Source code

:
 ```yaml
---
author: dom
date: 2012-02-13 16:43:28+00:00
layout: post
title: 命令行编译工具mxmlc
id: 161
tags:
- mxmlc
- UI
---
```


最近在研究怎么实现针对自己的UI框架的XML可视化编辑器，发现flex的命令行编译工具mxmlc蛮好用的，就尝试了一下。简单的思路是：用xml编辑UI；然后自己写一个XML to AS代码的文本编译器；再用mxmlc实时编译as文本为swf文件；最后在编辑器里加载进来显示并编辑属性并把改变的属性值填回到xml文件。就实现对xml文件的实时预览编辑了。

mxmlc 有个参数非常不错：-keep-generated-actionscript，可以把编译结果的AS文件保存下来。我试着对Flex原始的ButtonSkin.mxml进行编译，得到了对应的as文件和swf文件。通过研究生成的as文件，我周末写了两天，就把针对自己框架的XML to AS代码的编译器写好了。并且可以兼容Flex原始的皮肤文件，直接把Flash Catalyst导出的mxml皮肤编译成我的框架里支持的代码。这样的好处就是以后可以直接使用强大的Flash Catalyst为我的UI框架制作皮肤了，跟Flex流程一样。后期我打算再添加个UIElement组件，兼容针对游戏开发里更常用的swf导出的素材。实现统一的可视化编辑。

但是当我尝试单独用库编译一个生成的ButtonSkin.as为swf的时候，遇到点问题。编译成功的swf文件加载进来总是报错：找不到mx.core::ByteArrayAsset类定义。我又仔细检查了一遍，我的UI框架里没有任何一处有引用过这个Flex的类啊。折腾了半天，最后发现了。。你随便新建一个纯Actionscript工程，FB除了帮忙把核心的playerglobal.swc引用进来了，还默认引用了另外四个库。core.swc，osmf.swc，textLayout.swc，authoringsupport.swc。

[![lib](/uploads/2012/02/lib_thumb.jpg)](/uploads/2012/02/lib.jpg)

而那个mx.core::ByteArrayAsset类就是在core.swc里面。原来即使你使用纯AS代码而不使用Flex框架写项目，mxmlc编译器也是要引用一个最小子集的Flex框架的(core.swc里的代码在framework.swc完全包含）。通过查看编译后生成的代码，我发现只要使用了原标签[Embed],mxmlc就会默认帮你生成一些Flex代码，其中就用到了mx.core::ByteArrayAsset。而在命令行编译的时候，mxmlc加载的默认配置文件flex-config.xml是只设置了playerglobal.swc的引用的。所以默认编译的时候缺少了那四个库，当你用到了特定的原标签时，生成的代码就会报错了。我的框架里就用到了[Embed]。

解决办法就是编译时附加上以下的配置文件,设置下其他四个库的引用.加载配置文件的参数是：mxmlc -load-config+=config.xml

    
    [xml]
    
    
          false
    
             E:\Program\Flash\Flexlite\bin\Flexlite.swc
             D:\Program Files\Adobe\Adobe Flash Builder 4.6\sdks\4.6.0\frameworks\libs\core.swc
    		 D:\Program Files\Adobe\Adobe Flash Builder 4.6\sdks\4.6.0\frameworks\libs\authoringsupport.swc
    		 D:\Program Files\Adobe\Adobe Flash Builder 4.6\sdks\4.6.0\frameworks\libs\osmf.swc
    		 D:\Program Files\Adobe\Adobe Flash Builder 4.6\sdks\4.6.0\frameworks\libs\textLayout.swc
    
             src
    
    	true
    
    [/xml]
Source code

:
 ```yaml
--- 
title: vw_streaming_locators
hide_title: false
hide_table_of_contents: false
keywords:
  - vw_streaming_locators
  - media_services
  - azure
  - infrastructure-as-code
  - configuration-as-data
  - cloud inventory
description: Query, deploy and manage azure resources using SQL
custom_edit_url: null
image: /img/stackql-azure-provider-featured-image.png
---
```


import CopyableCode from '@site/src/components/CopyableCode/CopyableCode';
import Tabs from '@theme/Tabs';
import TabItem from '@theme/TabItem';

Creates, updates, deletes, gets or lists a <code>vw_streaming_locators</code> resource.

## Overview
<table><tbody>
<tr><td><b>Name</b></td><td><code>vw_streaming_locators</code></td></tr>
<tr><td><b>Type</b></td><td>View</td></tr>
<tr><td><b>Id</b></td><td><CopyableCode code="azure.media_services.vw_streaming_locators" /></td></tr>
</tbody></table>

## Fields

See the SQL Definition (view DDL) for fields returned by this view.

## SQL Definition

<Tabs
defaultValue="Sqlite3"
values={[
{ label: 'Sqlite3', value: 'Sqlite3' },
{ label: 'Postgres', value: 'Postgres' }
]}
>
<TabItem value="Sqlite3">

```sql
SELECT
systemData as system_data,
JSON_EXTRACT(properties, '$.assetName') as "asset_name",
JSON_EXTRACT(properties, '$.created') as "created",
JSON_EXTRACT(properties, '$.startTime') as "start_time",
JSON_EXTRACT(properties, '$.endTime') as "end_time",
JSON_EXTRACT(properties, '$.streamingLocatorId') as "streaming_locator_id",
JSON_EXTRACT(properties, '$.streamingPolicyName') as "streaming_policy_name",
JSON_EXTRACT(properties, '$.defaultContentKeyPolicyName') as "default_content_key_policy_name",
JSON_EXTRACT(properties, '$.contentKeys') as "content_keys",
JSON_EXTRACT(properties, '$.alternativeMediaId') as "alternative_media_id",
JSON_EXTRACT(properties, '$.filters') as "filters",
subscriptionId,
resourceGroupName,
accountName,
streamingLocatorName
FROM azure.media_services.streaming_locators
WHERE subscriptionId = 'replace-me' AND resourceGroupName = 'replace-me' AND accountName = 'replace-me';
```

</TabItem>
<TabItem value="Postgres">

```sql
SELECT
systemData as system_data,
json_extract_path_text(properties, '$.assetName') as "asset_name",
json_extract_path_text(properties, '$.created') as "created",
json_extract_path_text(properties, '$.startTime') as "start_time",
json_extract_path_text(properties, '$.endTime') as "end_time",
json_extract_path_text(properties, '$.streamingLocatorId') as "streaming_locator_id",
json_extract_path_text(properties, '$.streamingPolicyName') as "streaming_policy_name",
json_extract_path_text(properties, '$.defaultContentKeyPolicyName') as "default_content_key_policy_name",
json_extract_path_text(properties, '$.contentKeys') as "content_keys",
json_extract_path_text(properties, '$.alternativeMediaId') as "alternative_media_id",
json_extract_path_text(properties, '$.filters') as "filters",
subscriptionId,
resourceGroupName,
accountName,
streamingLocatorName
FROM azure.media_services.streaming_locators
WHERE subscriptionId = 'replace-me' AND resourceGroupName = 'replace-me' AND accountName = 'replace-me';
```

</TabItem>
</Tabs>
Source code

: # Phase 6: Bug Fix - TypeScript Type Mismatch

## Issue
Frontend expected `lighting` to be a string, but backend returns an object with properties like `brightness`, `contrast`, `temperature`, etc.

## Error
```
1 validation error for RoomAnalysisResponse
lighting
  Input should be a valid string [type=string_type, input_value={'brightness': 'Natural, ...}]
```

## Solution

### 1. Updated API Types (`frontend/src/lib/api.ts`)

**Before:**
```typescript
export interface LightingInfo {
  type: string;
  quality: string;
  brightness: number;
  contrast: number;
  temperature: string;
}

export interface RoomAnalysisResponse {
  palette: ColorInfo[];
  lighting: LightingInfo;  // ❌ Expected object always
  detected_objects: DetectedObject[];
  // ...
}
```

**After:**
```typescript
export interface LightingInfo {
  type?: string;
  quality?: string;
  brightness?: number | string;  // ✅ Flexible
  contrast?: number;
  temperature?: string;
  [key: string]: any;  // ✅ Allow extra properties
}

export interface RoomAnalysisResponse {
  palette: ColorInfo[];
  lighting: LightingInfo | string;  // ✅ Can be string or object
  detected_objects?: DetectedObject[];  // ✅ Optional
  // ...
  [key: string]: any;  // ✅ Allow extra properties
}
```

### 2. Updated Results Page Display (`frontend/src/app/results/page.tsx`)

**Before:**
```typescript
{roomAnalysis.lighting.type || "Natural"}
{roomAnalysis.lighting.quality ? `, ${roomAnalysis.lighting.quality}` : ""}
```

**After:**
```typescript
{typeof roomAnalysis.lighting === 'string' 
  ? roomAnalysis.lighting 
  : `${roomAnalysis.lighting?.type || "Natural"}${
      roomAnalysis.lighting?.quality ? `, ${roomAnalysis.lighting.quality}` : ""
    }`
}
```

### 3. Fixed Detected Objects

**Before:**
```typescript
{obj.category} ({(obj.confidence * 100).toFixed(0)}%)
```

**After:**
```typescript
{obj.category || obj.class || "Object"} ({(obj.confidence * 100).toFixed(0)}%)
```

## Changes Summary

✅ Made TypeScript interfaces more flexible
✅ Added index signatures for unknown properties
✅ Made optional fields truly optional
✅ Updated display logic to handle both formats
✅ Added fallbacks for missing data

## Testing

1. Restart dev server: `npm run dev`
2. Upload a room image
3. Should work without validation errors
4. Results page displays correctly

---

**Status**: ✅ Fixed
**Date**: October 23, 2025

------------------------------------------------------------------------

__The task__. Which lines in the data above contain "category"? Show each one.

__Answer space__.
{obj.category} ({(obj.confidence * 100).toFixed(0)}%)
{obj.category || obj.class || "Object"} ({(obj.confidence * 100).toFixed(0)}%)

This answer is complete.